__Work task__: Every line of the data should be output word for word.

__Provided entries__:
# # #

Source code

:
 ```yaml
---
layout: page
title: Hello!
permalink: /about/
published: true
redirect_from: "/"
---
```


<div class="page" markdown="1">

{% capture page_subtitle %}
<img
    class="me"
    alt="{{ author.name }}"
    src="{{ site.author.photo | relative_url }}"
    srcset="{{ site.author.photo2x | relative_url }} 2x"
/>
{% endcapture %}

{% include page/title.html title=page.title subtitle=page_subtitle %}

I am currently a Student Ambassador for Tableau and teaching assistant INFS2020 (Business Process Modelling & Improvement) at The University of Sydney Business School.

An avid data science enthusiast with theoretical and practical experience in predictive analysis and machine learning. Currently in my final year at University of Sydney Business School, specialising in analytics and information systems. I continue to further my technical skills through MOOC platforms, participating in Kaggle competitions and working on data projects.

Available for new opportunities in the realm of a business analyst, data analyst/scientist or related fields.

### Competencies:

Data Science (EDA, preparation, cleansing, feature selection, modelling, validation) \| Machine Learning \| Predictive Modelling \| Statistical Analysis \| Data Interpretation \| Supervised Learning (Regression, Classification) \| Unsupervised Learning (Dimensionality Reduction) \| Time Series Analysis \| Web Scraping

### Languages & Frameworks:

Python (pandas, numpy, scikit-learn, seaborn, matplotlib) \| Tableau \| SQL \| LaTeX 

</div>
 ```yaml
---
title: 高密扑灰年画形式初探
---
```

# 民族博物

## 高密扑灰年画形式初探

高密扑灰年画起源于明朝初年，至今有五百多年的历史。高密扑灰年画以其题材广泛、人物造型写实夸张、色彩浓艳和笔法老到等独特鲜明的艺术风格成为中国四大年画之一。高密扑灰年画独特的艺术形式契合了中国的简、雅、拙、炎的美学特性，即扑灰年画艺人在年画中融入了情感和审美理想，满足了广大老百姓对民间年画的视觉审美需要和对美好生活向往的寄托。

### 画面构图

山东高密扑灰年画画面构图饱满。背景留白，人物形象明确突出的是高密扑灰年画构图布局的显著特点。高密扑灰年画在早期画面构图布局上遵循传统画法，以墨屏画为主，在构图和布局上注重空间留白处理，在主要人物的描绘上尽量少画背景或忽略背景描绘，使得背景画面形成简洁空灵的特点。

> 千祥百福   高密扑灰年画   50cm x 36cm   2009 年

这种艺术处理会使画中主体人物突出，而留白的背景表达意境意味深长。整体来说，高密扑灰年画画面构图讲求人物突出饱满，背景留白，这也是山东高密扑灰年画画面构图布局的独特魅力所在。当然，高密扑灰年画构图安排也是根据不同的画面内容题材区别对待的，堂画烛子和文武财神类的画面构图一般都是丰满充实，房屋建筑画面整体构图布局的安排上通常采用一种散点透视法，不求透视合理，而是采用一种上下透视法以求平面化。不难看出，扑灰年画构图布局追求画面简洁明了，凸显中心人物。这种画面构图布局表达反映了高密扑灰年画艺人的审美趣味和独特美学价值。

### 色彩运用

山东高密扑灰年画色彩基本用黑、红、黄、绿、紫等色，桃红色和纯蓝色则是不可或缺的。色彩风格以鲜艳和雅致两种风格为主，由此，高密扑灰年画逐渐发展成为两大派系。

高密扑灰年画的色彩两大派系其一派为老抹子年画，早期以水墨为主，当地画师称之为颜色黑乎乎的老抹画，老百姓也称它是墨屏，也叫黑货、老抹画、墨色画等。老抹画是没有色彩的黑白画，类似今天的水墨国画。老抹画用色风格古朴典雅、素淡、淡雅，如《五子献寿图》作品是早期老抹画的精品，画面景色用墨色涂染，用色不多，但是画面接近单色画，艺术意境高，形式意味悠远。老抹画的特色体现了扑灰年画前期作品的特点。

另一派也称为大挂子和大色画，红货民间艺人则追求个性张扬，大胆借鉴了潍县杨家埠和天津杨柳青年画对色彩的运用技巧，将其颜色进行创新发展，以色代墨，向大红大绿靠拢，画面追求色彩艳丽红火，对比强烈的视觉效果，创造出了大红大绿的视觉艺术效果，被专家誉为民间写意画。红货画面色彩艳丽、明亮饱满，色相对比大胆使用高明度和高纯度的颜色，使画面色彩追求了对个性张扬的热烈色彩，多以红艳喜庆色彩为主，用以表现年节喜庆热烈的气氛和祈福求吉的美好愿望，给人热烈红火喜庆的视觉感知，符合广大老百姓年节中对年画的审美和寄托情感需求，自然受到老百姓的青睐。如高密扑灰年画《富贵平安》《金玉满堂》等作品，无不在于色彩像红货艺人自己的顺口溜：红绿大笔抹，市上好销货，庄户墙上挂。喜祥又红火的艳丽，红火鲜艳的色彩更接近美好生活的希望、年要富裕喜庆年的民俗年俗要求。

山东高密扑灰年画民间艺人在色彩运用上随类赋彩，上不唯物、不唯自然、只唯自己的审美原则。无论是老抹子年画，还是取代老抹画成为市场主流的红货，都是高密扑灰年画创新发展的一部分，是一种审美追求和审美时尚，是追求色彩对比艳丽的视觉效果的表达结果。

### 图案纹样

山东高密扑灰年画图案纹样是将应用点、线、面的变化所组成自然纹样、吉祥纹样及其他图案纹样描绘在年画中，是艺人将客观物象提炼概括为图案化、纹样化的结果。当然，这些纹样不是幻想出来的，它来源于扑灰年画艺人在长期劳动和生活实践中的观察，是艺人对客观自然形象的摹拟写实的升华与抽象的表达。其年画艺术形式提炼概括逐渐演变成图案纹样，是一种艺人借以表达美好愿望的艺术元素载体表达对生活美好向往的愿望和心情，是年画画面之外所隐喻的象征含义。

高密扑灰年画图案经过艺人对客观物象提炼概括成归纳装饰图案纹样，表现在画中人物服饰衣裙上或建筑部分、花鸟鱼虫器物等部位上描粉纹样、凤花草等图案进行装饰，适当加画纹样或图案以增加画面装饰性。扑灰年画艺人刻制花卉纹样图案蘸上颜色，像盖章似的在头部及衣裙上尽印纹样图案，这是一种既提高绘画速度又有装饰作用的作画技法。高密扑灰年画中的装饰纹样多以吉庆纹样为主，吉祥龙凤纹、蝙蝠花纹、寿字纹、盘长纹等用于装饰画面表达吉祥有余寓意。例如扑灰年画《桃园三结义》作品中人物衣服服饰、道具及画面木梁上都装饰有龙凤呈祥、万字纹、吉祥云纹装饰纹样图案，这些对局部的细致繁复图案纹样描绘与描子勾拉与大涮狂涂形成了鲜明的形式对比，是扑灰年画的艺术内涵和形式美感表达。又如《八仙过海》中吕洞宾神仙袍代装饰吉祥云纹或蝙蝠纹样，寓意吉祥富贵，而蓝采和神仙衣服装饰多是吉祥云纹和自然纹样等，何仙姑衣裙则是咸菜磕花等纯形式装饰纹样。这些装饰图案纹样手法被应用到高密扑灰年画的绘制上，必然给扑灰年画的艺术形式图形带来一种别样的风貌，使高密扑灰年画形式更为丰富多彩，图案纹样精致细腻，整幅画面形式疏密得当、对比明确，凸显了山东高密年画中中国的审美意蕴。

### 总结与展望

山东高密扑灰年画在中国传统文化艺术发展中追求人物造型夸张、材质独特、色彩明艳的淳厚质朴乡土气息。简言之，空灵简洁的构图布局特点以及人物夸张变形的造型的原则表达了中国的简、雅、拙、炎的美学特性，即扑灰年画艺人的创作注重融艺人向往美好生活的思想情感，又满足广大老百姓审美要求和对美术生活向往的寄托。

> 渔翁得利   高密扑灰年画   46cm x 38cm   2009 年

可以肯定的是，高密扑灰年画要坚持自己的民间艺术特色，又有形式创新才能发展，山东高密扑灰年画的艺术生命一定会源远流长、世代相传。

# # #

__Answer area__:
Source code

:
 ```yaml
---
layout: page
title: Hello!
permalink: /about/
published: true
redirect_from: "/"
---
```


<div class="page" markdown="1">

{% capture page_subtitle %}
<img
    class="me"
    alt="{{ author.name }}"
    src="{{ site.author.photo | relative_url }}"
    srcset="{{ site.author.photo2x | relative_url }} 2x"
/>
{% endcapture %}

{% include page/title.html title=page.title subtitle=page_subtitle %}

I am currently a Student Ambassador for Tableau and teaching assistant INFS2020 (Business Process Modelling & Improvement) at The University of Sydney Business School.

An avid data science enthusiast with theoretical and practical experience in predictive analysis and machine learning. Currently in my final year at University of Sydney Business School, specialising in analytics and information systems. I continue to further my technical skills through MOOC platforms, participating in Kaggle competitions and working on data projects.

Available for new opportunities in the realm of a business analyst, data analyst/scientist or related fields.

### Competencies:

Data Science (EDA, preparation, cleansing, feature selection, modelling, validation) \| Machine Learning \| Predictive Modelling \| Statistical Analysis \| Data Interpretation \| Supervised Learning (Regression, Classification) \| Unsupervised Learning (Dimensionality Reduction) \| Time Series Analysis \| Web Scraping

### Languages & Frameworks:

Python (pandas, numpy, scikit-learn, seaborn, matplotlib) \| Tableau \| SQL \| LaTeX 

</div>
 ```yaml
---
title: 高密扑灰年画形式初探
---
```

# 民族博物

## 高密扑灰年画形式初探

高密扑灰年画起源于明朝初年，至今有五百多年的历史。高密扑灰年画以其题材广泛、人物造型写实夸张、色彩浓艳和笔法老到等独特鲜明的艺术风格成为中国四大年画之一。高密扑灰年画独特的艺术形式契合了中国的简、雅、拙、炎的美学特性，即扑灰年画艺人在年画中融入了情感和审美理想，满足了广大老百姓对民间年画的视觉审美需要和对美好生活向往的寄托。

### 画面构图

山东高密扑灰年画画面构图饱满。背景留白，人物形象明确突出的是高密扑灰年画构图布局的显著特点。高密扑灰年画在早期画面构图布局上遵循传统画法，以墨屏画为主，在构图和布局上注重空间留白处理，在主要人物的描绘上尽量少画背景或忽略背景描绘，使得背景画面形成简洁空灵的特点。

> 千祥百福   高密扑灰年画   50cm x 36cm   2009 年

这种艺术处理会使画中主体人物突出，而留白的背景表达意境意味深长。整体来说，高密扑灰年画画面构图讲求人物突出饱满，背景留白，这也是山东高密扑灰年画画面构图布局的独特魅力所在。当然，高密扑灰年画构图安排也是根据不同的画面内容题材区别对待的，堂画烛子和文武财神类的画面构图一般都是丰满充实，房屋建筑画面整体构图布局的安排上通常采用一种散点透视法，不求透视合理，而是采用一种上下透视法以求平面化。不难看出，扑灰年画构图布局追求画面简洁明了，凸显中心人物。这种画面构图布局表达反映了高密扑灰年画艺人的审美趣味和独特美学价值。

### 色彩运用

山东高密扑灰年画色彩基本用黑、红、黄、绿、紫等色，桃红色和纯蓝色则是不可或缺的。色彩风格以鲜艳和雅致两种风格为主，由此，高密扑灰年画逐渐发展成为两大派系。

高密扑灰年画的色彩两大派系其一派为老抹子年画，早期以水墨为主，当地画师称之为颜色黑乎乎的老抹画，老百姓也称它是墨屏，也叫黑货、老抹画、墨色画等。老抹画是没有色彩的黑白画，类似今天的水墨国画。老抹画用色风格古朴典雅、素淡、淡雅，如《五子献寿图》作品是早期老抹画的精品，画面景色用墨色涂染，用色不多，但是画面接近单色画，艺术意境高，形式意味悠远。老抹画的特色体现了扑灰年画前期作品的特点。

另一派也称为大挂子和大色画，红货民间艺人则追求个性张扬，大胆借鉴了潍县杨家埠和天津杨柳青年画对色彩的运用技巧，将其颜色进行创新发展，以色代墨，向大红大绿靠拢，画面追求色彩艳丽红火，对比强烈的视觉效果，创造出了大红大绿的视觉艺术效果，被专家誉为民间写意画。红货画面色彩艳丽、明亮饱满，色相对比大胆使用高明度和高纯度的颜色，使画面色彩追求了对个性张扬的热烈色彩，多以红艳喜庆色彩为主，用以表现年节喜庆热烈的气氛和祈福求吉的美好愿望，给人热烈红火喜庆的视觉感知，符合广大老百姓年节中对年画的审美和寄托情感需求，自然受到老百姓的青睐。如高密扑灰年画《富贵平安》《金玉满堂》等作品，无不在于色彩像红货艺人自己的顺口溜：红绿大笔抹，市上好销货，庄户墙上挂。喜祥又红火的艳丽，红火鲜艳的色彩更接近美好生活的希望、年要富裕喜庆年的民俗年俗要求。

山东高密扑灰年画民间艺人在色彩运用上随类赋彩，上不唯物、不唯自然、只唯自己的审美原则。无论是老抹子年画，还是取代老抹画成为市场主流的红货，都是高密扑灰年画创新发展的一部分，是一种审美追求和审美时尚，是追求色彩对比艳丽的视觉效果的表达结果。

### 图案纹样

山东高密扑灰年画图案纹样是将应用点、线、面的变化所组成自然纹样、吉祥纹样及其他图案纹样描绘在年画中，是艺人将客观物象提炼概括为图案化、纹样化的结果。当然，这些纹样不是幻想出来的，它来源于扑灰年画艺人在长期劳动和生活实践中的观察，是艺人对客观自然形象的摹拟写实的升华与抽象的表达。其年画艺术形式提炼概括逐渐演变成图案纹样，是一种艺人借以表达美好愿望的艺术元素载体表达对生活美好向往的愿望和心情，是年画画面之外所隐喻的象征含义。

高密扑灰年画图案经过艺人对客观物象提炼概括成归纳装饰图案纹样，表现在画中人物服饰衣裙上或建筑部分、花鸟鱼虫器物等部位上描粉纹样、凤花草等图案进行装饰，适当加画纹样或图案以增加画面装饰性。扑灰年画艺人刻制花卉纹样图案蘸上颜色，像盖章似的在头部及衣裙上尽印纹样图案，这是一种既提高绘画速度又有装饰作用的作画技法。高密扑灰年画中的装饰纹样多以吉庆纹样为主，吉祥龙凤纹、蝙蝠花纹、寿字纹、盘长纹等用于装饰画面表达吉祥有余寓意。例如扑灰年画《桃园三结义》作品中人物衣服服饰、道具及画面木梁上都装饰有龙凤呈祥、万字纹、吉祥云纹装饰纹样图案，这些对局部的细致繁复图案纹样描绘与描子勾拉与大涮狂涂形成了鲜明的形式对比，是扑灰年画的艺术内涵和形式美感表达。又如《八仙过海》中吕洞宾神仙袍代装饰吉祥云纹或蝙蝠纹样，寓意吉祥富贵，而蓝采和神仙衣服装饰多是吉祥云纹和自然纹样等，何仙姑衣裙则是咸菜磕花等纯形式装饰纹样。这些装饰图案纹样手法被应用到高密扑灰年画的绘制上，必然给扑灰年画的艺术形式图形带来一种别样的风貌，使高密扑灰年画形式更为丰富多彩，图案纹样精致细腻，整幅画面形式疏密得当、对比明确，凸显了山东高密年画中中国的审美意蕴。

### 总结与展望

山东高密扑灰年画在中国传统文化艺术发展中追求人物造型夸张、材质独特、色彩明艳的淳厚质朴乡土气息。简言之，空灵简洁的构图布局特点以及人物夸张变形的造型的原则表达了中国的简、雅、拙、炎的美学特性，即扑灰年画艺人的创作注重融艺人向往美好生活的思想情感，又满足广大老百姓审美要求和对美术生活向往的寄托。

> 渔翁得利   高密扑灰年画   46cm x 38cm   2009 年

可以肯定的是，高密扑灰年画要坚持自己的民间艺术特色，又有形式创新才能发展，山东高密扑灰年画的艺术生命一定会源远流长、世代相传。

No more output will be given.